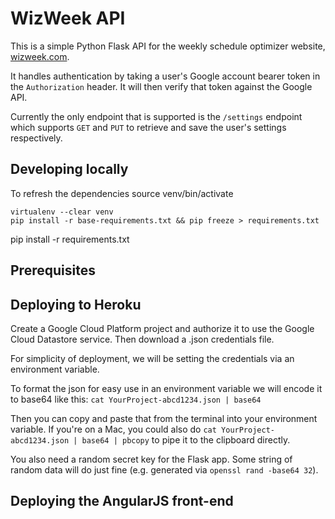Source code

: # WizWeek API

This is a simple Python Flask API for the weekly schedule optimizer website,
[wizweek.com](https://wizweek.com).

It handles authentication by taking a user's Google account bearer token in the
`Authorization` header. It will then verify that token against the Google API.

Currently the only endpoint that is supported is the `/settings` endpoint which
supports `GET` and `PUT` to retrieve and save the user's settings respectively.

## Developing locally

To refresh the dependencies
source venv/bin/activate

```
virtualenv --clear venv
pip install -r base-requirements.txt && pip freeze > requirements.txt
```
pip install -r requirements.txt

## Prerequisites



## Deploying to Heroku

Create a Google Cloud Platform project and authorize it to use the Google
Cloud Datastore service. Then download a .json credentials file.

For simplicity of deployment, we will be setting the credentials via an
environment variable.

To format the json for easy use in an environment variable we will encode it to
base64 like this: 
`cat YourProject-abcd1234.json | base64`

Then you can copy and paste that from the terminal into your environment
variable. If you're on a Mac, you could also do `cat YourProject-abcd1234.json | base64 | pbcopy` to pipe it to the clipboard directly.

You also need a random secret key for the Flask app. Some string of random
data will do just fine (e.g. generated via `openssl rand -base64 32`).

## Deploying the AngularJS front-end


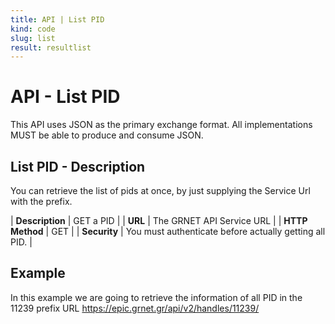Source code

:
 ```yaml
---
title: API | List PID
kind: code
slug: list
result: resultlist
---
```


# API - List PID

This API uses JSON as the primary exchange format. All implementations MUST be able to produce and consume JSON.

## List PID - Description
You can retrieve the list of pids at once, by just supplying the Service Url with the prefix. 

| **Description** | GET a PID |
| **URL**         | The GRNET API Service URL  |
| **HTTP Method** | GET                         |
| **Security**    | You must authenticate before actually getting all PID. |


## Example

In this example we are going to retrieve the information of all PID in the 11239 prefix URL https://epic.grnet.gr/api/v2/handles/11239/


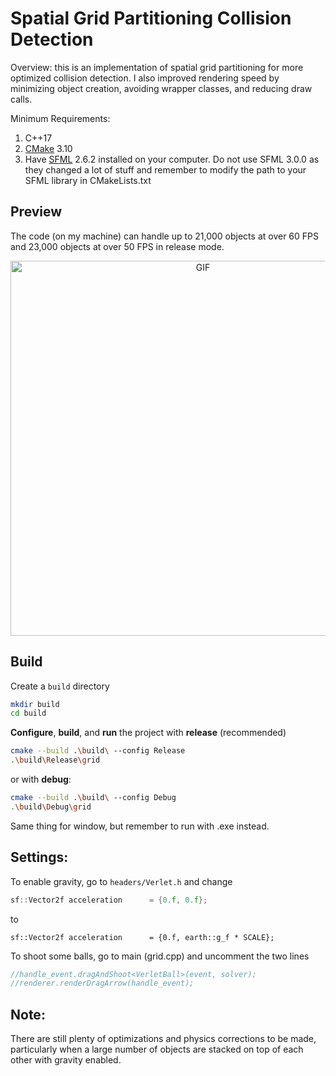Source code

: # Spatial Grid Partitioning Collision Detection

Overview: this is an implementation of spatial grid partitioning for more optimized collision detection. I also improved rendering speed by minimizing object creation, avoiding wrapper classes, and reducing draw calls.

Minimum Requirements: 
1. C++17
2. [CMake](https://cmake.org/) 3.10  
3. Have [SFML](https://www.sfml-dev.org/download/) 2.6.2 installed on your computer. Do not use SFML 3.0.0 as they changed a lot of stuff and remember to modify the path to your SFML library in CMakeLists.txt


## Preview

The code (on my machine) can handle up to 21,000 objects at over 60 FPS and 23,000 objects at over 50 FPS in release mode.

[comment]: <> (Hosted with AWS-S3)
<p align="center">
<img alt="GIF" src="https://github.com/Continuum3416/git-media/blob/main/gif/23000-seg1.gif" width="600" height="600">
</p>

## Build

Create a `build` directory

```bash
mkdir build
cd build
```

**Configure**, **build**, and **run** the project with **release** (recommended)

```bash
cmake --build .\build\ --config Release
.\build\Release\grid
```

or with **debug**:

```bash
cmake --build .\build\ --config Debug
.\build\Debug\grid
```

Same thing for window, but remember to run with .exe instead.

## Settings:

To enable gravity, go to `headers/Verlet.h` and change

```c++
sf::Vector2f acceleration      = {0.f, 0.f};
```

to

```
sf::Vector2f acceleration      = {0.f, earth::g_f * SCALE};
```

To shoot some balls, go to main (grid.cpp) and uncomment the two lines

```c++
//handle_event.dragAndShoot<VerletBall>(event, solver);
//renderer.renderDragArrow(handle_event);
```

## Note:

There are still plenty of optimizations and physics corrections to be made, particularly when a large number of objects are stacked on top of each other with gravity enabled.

════════════════

Task statement:
In your copy of the entries above, leave out the pictures and keep every word exact.

Written solution:
Source code

: # WizWeek API

This is a simple Python Flask API for the weekly schedule optimizer website,
[wizweek.com](https://wizweek.com).

It handles authentication by taking a user's Google account bearer token in the
`Authorization` header. It will then verify that token against the Google API.

Currently the only endpoint that is supported is the `/settings` endpoint which
supports `GET` and `PUT` to retrieve and save the user's settings respectively.

## Developing locally

To refresh the dependencies
source venv/bin/activate

```
virtualenv --clear venv
pip install -r base-requirements.txt && pip freeze > requirements.txt
```
pip install -r requirements.txt

## Prerequisites



## Deploying to Heroku

Create a Google Cloud Platform project and authorize it to use the Google
Cloud Datastore service. Then download a .json credentials file.

For simplicity of deployment, we will be setting the credentials via an
environment variable.

To format the json for easy use in an environment variable we will encode it to
base64 like this: 
`cat YourProject-abcd1234.json | base64`

Then you can copy and paste that from the terminal into your environment
variable. If you're on a Mac, you could also do `cat YourProject-abcd1234.json | base64 | pbcopy` to pipe it to the clipboard directly.

You also need a random secret key for the Flask app. Some string of random
data will do just fine (e.g. generated via `openssl rand -base64 32`).

## Deploying the AngularJS front-end


Source code

:
 ```yaml
---
title: API | List PID
kind: code
slug: list
result: resultlist
---
```


# API - List PID

This API uses JSON as the primary exchange format. All implementations MUST be able to produce and consume JSON.

## List PID - Description
You can retrieve the list of pids at once, by just supplying the Service Url with the prefix. 

| **Description** | GET a PID |
| **URL**         | The GRNET API Service URL  |
| **HTTP Method** | GET                         |
| **Security**    | You must authenticate before actually getting all PID. |


## Example

In this example we are going to retrieve the information of all PID in the 11239 prefix URL https://epic.grnet.gr/api/v2/handles/11239/


Source code

: # Spatial Grid Partitioning Collision Detection

Overview: this is an implementation of spatial grid partitioning for more optimized collision detection. I also improved rendering speed by minimizing object creation, avoiding wrapper classes, and reducing draw calls.

Minimum Requirements: 
1. C++17
2. [CMake](https://cmake.org/) 3.10  
3. Have [SFML](https://www.sfml-dev.org/download/) 2.6.2 installed on your computer. Do not use SFML 3.0.0 as they changed a lot of stuff and remember to modify the path to your SFML library in CMakeLists.txt


## Preview

The code (on my machine) can handle up to 21,000 objects at over 60 FPS and 23,000 objects at over 50 FPS in release mode.

[comment]: <> (Hosted with AWS-S3)
<p align="center">
<img alt="GIF" src="https://github.com/Continuum3416/git-media/blob/main/gif/23000-seg1.gif" width="600" height="600">
</p>

## Build

Create a `build` directory

```bash
mkdir build
cd build
```

**Configure**, **build**, and **run** the project with **release** (recommended)

```bash
cmake --build .\build\ --config Release
.\build\Release\grid
```

or with **debug**:

```bash
cmake --build .\build\ --config Debug
.\build\Debug\grid
```

Same thing for window, but remember to run with .exe instead.

## Settings:

To enable gravity, go to `headers/Verlet.h` and change

```c++
sf::Vector2f acceleration      = {0.f, 0.f};
```

to

```
sf::Vector2f acceleration      = {0.f, earth::g_f * SCALE};
```

To shoot some balls, go to main (grid.cpp) and uncomment the two lines

```c++
//handle_event.dragAndShoot<VerletBall>(event, solver);
//renderer.renderDragArrow(handle_event);
```

## Note:

There are still plenty of optimizations and physics corrections to be made, particularly when a large number of objects are stacked on top of each other with gravity enabled.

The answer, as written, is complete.